=== Begin Enclosure ===
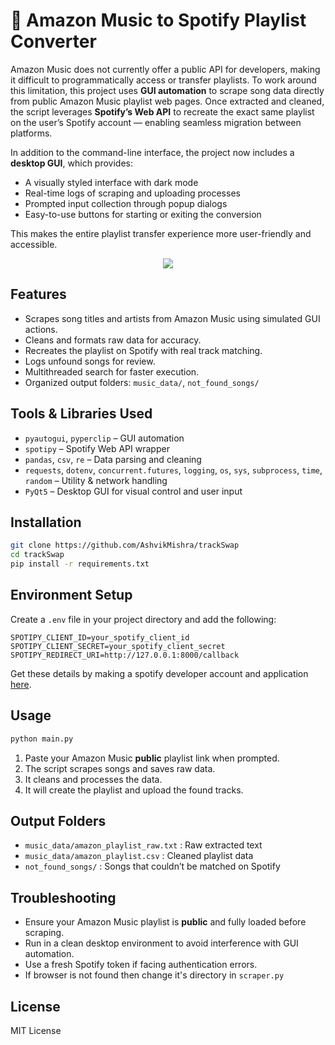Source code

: # 🎵 Amazon Music to Spotify Playlist Converter

Amazon Music does not currently offer a public API for developers, making it difficult to programmatically access or transfer playlists. To work around this limitation, this project uses **GUI automation** to scrape song data directly from public Amazon Music playlist web pages. Once extracted and cleaned, the script leverages **Spotify’s Web API** to recreate the exact same playlist on the user’s Spotify account — enabling seamless migration between platforms.

In addition to the command-line interface, the project now includes a **desktop GUI**, which provides:
- A visually styled interface with dark mode
- Real-time logs of scraping and uploading processes  
- Prompted input collection through popup dialogs  
- Easy-to-use buttons for starting or exiting the conversion  

This makes the entire playlist transfer experience more user-friendly and accessible.


<p align="center">
  <a href="https://skillicons.dev">
    <img src="https://skillicons.dev/icons?i=py,github" />
  </a>
</p>



## Features

- Scrapes song titles and artists from Amazon Music using simulated GUI actions.
- Cleans and formats raw data for accuracy.
- Recreates the playlist on Spotify with real track matching.
- Logs unfound songs for review.
- Multithreaded search for faster execution.
- Organized output folders: `music_data/`, `not_found_songs/`



## Tools & Libraries Used

- `pyautogui`, `pyperclip` – GUI automation
- `spotipy` – Spotify Web API wrapper
- `pandas`, `csv`, `re` – Data parsing and cleaning
- `requests`, `dotenv`, `concurrent.futures`, `logging`, `os`, `sys`, `subprocess`, `time`, `random` – Utility & network handling
- `PyQt5` – Desktop GUI for visual control and user input


## Installation

```bash
git clone https://github.com/AshvikMishra/trackSwap
cd trackSwap
pip install -r requirements.txt
```

## Environment Setup

Create a `.env` file in your project directory and add the following:

```env
SPOTIPY_CLIENT_ID=your_spotify_client_id
SPOTIPY_CLIENT_SECRET=your_spotify_client_secret
SPOTIPY_REDIRECT_URI=http://127.0.0.1:8000/callback
```

Get these details by making a spotify developer account and application [here](https://developer.spotify.com/dashboard).

## Usage

```bash
python main.py
```


1. Paste your Amazon Music **public** playlist link when prompted.
2. The script scrapes songs and saves raw data.
3. It cleans and processes the data.
4. It will create the playlist and upload the found tracks.



## Output Folders

- `music_data/amazon_playlist_raw.txt` : Raw extracted text  
- `music_data/amazon_playlist.csv` : Cleaned playlist data  
- `not_found_songs/` : Songs that couldn’t be matched on Spotify  



## Troubleshooting

- Ensure your Amazon Music playlist is **public** and fully loaded before scraping.  
- Run in a clean desktop environment to avoid interference with GUI automation.  
- Use a fresh Spotify token if facing authentication errors. 
- If browser is not found then change it's directory in `scraper.py`



## License

MIT License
=== End Enclosure ===
_Task brief_
Repeat the records above word for word, keeping no pictures in the copy.

_Result of this exercise_
Source code

: # 🎵 Amazon Music to Spotify Playlist Converter

Amazon Music does not currently offer a public API for developers, making it difficult to programmatically access or transfer playlists. To work around this limitation, this project uses **GUI automation** to scrape song data directly from public Amazon Music playlist web pages. Once extracted and cleaned, the script leverages **Spotify’s Web API** to recreate the exact same playlist on the user’s Spotify account — enabling seamless migration between platforms.

In addition to the command-line interface, the project now includes a **desktop GUI**, which provides:
- A visually styled interface with dark mode
- Real-time logs of scraping and uploading processes  
- Prompted input collection through popup dialogs  
- Easy-to-use buttons for starting or exiting the conversion  

This makes the entire playlist transfer experience more user-friendly and accessible.


<p align="center">
  <a href="https://skillicons.dev">
    <img src="https://skillicons.dev/icons?i=py,github" />
  </a>
</p>



## Features

- Scrapes song titles and artists from Amazon Music using simulated GUI actions.
- Cleans and formats raw data for accuracy.
- Recreates the playlist on Spotify with real track matching.
- Logs unfound songs for review.
- Multithreaded search for faster execution.
- Organized output folders: `music_data/`, `not_found_songs/`



## Tools & Libraries Used

- `pyautogui`, `pyperclip` – GUI automation
- `spotipy` – Spotify Web API wrapper
- `pandas`, `csv`, `re` – Data parsing and cleaning
- `requests`, `dotenv`, `concurrent.futures`, `logging`, `os`, `sys`, `subprocess`, `time`, `random` – Utility & network handling
- `PyQt5` – Desktop GUI for visual control and user input


## Installation

```bash
git clone https://github.com/AshvikMishra/trackSwap
cd trackSwap
pip install -r requirements.txt
```

## Environment Setup

Create a `.env` file in your project directory and add the following:

```env
SPOTIPY_CLIENT_ID=your_spotify_client_id
SPOTIPY_CLIENT_SECRET=your_spotify_client_secret
SPOTIPY_REDIRECT_URI=http://127.0.0.1:8000/callback
```

Get these details by making a spotify developer account and application [here](https://developer.spotify.com/dashboard).

## Usage

```bash
python main.py
```


1. Paste your Amazon Music **public** playlist link when prompted.
2. The script scrapes songs and saves raw data.
3. It cleans and processes the data.
4. It will create the playlist and upload the found tracks.



## Output Folders

- `music_data/amazon_playlist_raw.txt` : Raw extracted text  
- `music_data/amazon_playlist.csv` : Cleaned playlist data  
- `not_found_songs/` : Songs that couldn’t be matched on Spotify  



## Troubleshooting

- Ensure your Amazon Music playlist is **public** and fully loaded before scraping.  
- Run in a clean desktop environment to avoid interference with GUI automation.  
- Use a fresh Spotify token if facing authentication errors. 
- If browser is not found then change it's directory in `scraper.py`



## License

MIT License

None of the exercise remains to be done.